Christianity was not seen as most religions, a bizarre set of beliefs. It was defined by the Roman Emperors as a dangerous superstition that threatened the very fabric of Roman society.

In Roman thinking, superstition was not regarded in the same way that it was in most other cultures. The superstition of Christianity was viewed by the Romans as corrosive to society. In the minds of Roman leaders, the idea that a man could have risen from the dead was so disturbing to the mind that a person would likely go insane. This would result in a loss of his humanity, and the entire structure of Roman life would erode into chaos.[7]

Only when Romans encountered Christians who insisted that Jesus had been raised from the dead, did they find it impossible to tolerate their strange and dangerous religion. In the minds of the Romans, anyone who could believe such things were already insane and worthy of death. To allow people to populate nations for whom they ruled, with these intolerable views, the entire Roman Empire could be jeopardized.

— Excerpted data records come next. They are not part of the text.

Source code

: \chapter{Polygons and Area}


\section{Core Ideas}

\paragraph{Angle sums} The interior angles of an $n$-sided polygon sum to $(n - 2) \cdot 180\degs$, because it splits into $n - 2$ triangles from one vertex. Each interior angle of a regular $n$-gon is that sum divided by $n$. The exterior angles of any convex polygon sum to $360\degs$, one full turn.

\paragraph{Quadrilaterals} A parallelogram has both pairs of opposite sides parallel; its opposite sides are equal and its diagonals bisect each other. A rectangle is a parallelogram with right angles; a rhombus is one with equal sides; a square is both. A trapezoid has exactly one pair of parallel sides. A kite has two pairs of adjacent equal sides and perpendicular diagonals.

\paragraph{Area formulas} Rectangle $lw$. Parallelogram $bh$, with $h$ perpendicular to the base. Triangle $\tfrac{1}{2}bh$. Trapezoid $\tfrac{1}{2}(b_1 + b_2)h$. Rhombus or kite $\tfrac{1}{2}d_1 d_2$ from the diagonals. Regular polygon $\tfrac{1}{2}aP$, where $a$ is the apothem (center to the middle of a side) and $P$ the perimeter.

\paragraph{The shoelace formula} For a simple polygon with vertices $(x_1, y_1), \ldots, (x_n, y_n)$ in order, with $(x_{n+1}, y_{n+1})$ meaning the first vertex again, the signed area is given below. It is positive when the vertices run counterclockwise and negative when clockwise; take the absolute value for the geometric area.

It was because the Romans viewed a religion based upon a resurrected Savior as extremely dangerous, that they vigorously sought to stamp out every trace of Christianity. History records that during the reign of ten Emperors, over five million Christians were persecuted and killed by the Roman government for a period of 250 years.⁠[8] Beginning with Nero in 54 A.D., and ending with Diocletian  in 313 A.D.⁠[9]

These facts of secular history, preserved today in the records of the Roman Senate, are compelling and empirical evidence that the resurrection of Jesus Christ was well known by the Romans. It is irrelevant that the Romans didn’t believe the resurrection had taken place. What we should pay attention to is the fact that Roman Leaders understood that Christians believed this doctrine so fervently that they would rather die than deny it had taken place.

While it is possible that a person could die for a lie, in the case of Christianity, those who believed Jesus had risen from the dead, had credible evidence to support their fervent belief. Christians of that time had something in their possession that others who died for their beliefs did not have; a written record from eyewitnesses who stated they had seen Jesus crucified and then alive three days later.

This record also contained the testimony of the most astute Pharisee in Israel, Saul of Tarsus, who stated in 14 letters that He had seen the resurrected Jesus with his own eyes: “Am I not as free as anyone else? Am I not an apostle? Haven’t I seen Jesus our Lord with my own eyes?” ~1 Corinthians 9:1.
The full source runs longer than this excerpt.